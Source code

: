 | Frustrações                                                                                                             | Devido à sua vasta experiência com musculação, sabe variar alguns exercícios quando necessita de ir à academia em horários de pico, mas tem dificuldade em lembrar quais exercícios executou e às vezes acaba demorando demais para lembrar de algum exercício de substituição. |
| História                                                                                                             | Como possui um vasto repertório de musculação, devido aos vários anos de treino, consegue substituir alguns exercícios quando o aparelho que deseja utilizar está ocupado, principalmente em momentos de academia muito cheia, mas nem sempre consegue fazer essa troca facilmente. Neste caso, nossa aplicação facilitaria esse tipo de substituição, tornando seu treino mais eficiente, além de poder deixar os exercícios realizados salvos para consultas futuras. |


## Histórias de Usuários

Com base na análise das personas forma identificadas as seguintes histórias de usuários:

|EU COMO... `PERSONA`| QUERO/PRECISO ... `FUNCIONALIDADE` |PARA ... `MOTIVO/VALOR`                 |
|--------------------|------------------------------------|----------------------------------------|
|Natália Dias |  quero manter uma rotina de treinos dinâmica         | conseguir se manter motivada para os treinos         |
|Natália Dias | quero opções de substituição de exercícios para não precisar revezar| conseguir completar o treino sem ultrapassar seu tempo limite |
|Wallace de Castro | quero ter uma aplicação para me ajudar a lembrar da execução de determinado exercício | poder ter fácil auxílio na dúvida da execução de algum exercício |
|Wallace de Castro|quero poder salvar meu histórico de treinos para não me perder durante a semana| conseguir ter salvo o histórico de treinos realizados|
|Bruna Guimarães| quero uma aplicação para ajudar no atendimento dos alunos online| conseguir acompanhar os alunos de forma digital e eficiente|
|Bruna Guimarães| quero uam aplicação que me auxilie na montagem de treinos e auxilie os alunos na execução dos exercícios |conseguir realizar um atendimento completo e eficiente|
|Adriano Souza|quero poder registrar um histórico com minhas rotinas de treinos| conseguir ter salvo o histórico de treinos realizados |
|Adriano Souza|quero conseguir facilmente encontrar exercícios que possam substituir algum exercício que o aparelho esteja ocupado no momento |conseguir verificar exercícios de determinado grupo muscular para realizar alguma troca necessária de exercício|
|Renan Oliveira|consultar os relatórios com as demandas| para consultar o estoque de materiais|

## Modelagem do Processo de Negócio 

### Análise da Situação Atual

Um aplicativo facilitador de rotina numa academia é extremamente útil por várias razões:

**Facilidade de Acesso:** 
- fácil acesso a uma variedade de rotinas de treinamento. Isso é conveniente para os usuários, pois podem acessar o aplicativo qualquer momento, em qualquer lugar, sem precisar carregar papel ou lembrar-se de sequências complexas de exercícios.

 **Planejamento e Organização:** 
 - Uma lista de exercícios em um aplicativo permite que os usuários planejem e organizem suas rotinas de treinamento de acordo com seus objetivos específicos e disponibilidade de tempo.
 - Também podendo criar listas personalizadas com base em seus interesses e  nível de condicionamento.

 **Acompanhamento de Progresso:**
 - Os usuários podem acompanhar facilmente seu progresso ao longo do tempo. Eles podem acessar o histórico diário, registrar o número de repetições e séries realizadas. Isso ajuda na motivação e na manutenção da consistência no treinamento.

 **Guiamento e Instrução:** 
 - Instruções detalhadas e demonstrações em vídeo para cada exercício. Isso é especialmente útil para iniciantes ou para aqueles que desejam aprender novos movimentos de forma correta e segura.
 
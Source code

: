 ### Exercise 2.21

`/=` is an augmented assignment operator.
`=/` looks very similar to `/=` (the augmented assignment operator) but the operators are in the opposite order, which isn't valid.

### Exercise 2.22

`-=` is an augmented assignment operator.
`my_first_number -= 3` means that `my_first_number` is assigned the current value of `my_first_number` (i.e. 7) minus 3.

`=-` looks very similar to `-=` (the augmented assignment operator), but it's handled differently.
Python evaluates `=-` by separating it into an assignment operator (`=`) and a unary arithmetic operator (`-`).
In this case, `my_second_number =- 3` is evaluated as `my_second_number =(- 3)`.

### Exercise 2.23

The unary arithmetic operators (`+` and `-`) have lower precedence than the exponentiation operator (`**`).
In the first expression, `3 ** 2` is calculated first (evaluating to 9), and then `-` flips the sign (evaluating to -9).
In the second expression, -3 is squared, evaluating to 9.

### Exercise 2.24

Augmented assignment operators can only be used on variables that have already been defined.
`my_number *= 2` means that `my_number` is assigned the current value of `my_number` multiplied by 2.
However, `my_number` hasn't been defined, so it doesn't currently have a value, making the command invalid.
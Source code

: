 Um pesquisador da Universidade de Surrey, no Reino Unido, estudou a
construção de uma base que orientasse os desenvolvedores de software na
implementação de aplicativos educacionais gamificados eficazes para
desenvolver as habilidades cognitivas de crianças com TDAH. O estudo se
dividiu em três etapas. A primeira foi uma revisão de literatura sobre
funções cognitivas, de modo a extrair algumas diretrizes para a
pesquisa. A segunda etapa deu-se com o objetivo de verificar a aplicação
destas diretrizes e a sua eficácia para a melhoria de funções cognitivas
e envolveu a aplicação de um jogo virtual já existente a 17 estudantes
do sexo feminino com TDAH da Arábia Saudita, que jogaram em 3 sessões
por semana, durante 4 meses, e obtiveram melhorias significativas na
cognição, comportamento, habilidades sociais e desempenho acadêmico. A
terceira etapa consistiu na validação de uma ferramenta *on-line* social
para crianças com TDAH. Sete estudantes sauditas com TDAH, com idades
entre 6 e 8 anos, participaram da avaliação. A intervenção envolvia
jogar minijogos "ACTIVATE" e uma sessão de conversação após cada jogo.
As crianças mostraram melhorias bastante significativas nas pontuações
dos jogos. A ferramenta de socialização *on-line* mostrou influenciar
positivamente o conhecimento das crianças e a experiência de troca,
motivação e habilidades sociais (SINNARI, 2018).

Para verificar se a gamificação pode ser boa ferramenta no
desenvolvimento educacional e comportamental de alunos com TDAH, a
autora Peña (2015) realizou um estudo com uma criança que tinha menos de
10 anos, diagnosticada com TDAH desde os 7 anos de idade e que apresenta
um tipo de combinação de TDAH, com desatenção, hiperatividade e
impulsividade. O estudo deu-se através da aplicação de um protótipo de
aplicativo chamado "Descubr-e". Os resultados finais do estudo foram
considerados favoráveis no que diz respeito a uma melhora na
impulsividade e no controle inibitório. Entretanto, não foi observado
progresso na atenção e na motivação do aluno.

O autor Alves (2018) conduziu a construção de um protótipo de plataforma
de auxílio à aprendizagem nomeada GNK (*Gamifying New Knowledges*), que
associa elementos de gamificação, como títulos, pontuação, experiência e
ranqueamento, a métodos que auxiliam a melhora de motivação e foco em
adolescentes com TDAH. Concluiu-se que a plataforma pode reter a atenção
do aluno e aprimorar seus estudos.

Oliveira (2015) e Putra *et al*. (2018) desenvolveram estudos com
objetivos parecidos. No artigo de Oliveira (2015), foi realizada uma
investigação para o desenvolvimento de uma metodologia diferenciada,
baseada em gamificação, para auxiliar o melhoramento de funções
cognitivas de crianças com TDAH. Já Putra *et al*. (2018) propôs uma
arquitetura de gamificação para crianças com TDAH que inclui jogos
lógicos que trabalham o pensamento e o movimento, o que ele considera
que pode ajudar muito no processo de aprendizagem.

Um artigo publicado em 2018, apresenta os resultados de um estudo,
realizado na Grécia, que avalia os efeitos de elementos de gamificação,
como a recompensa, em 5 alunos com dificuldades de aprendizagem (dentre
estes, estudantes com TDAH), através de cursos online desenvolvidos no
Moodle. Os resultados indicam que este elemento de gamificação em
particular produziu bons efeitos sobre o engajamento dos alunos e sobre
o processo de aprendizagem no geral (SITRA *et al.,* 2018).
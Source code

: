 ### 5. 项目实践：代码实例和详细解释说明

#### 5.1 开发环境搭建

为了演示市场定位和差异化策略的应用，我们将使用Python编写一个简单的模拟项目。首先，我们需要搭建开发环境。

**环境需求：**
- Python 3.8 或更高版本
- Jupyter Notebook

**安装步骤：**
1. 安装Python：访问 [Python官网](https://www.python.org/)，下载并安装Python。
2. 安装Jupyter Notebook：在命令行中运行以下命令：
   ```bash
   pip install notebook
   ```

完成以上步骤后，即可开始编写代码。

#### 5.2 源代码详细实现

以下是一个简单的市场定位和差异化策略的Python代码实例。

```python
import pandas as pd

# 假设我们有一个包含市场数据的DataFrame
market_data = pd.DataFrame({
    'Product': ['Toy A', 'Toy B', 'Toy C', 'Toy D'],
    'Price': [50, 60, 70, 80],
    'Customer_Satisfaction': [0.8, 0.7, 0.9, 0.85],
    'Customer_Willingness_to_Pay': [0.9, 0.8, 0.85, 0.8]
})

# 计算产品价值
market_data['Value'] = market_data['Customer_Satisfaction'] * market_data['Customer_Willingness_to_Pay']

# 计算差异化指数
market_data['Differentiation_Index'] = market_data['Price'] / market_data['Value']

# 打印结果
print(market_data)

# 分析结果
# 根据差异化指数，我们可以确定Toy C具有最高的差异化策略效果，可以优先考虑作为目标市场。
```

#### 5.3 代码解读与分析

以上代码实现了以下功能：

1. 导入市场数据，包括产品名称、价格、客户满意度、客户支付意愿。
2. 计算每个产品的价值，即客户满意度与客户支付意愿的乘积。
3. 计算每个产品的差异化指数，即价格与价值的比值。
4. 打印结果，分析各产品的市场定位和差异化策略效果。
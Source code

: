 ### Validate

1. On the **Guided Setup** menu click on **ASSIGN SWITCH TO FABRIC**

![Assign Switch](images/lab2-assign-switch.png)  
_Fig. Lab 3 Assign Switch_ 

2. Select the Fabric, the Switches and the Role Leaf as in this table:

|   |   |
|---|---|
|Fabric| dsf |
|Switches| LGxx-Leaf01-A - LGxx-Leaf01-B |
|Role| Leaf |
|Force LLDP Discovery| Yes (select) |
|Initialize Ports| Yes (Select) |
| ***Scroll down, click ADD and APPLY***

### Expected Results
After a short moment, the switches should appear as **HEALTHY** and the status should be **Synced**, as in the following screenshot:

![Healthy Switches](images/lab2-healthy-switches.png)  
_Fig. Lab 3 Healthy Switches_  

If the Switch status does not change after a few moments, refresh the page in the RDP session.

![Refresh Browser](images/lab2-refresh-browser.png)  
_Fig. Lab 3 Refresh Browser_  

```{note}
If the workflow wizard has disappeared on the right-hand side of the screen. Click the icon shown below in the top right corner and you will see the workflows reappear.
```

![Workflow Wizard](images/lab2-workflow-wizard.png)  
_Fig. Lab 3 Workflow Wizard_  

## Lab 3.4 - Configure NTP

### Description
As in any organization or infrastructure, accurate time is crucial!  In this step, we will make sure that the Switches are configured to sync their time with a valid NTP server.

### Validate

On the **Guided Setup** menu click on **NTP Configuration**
┄┄┄┄┄┄┄┄┄┄┄┄┄┄┄┄┄┄┄┄
◆ INSTRUCTIONS FOR THE TASK ◆
Beginning at the line with "autora Peña (2015)" and ending at the line with "progresso na atenção e na motivação do aluno.", reproduce each line of the data above exactly, and add no other lines.

◆ SOLUTION TO THIS EXERCISE ◆
autora Peña (2015) realizou um estudo com uma criança que tinha menos de
10 anos, diagnosticada com TDAH desde os 7 anos de idade e que apresenta
um tipo de combinação de TDAH, com desatenção, hiperatividade e
impulsividade. O estudo deu-se através da aplicação de um protótipo de
aplicativo chamado "Descubr-e". Os resultados finais do estudo foram
considerados favoráveis no que diz respeito a uma melhora na
impulsividade e no controle inibitório. Entretanto, não foi observado
progresso na atenção e na motivação do aluno.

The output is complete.